**Exercise description:** Copy each line below exactly as it appears. Pictures are to be omitted.

[Stored data entries]
##########
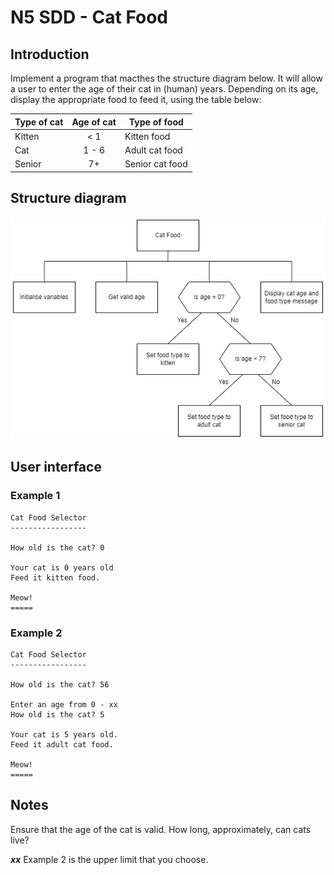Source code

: # N5 SDD - Cat Food


## Introduction

Implement a program that macthes the structure diagram below.  It will allow a user to enter the age of their cat in (human) years.  Depending on its age, display the appropriate food to feed it, using the table below:

| Type of cat | Age of cat | Type of food |
| ----------- | :--------: | ------------ |
| Kitten      | < 1        | Kitten food |
| Cat         | 1 - 6      | Adult cat food |
| Senior      | 7+         | Senior cat food |


## Structure diagram

![Structure diagram](assets/sd.png)


## User interface

### Example 1

```
Cat Food Selector
-----------------

How old is the cat? 0

Your cat is 0 years old
Feed it kitten food.

Meow!
=====
```

### Example 2

```
Cat Food Selector
-----------------

How old is the cat? 56

Enter an age from 0 - xx
How old is the cat? 5

Your cat is 5 years old.
Feed it adult cat food.

Meow!
=====
```


## Notes

Ensure that the age of the cat is valid.  How long, approximately, can cats live?

___xx___ Example 2 is the upper limit that you choose.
##########
**Answer to this problem:**
Source code

: # N5 SDD - Cat Food


## Introduction

Implement a program that macthes the structure diagram below.  It will allow a user to enter the age of their cat in (human) years.  Depending on its age, display the appropriate food to feed it, using the table below:

| Type of cat | Age of cat | Type of food |
| ----------- | :--------: | ------------ |
| Kitten      | < 1        | Kitten food |
| Cat         | 1 - 6      | Adult cat food |
| Senior      | 7+         | Senior cat food |


## Structure diagram

![Structure diagram](assets/sd.png)


## User interface

### Example 1

```
Cat Food Selector
-----------------

How old is the cat? 0

Your cat is 0 years old
Feed it kitten food.

Meow!
=====
```

### Example 2

```
Cat Food Selector
-----------------

How old is the cat? 56

Enter an age from 0 - xx
How old is the cat? 5

Your cat is 5 years old.
Feed it adult cat food.

Meow!
=====
```


## Notes

Ensure that the age of the cat is valid.  How long, approximately, can cats live?

___xx___ Example 2 is the upper limit that you choose.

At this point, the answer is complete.